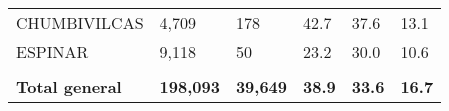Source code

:\begin{tabular}{llllll}
	\cellcolor[HTML]{F8CBAD}CHUMBIVILCAS                           & 4,709                                                                 & 178                                                              & 42.7                                                                             & 37.6                                                                        & 13.1                                                                                \\
	\cellcolor[HTML]{F8CBAD}ESPINAR                                & 9,118                                                                 & 50                                                               & 23.2                                                                             & 30.0                                                                        & 10.6                                                                                \\
	&                                                                       &                                                                  &                                                                                  &                                                                             &                                                                                     \\
	\rowcolor[HTML]{DDEBF7} 
	\textbf{Total   general}                                       & \textbf{198,093}                                                      & \textbf{39,649}                                                  & \textbf{38.9}                                                                    & \textbf{33.6}                                                               & \textbf{16.7}                                                                      
\end{tabular}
^^^^^^^^
--- Your task ---
Your answer must be a single number: the count of lines above that hold the word "HTML".

--- Task answer ---
3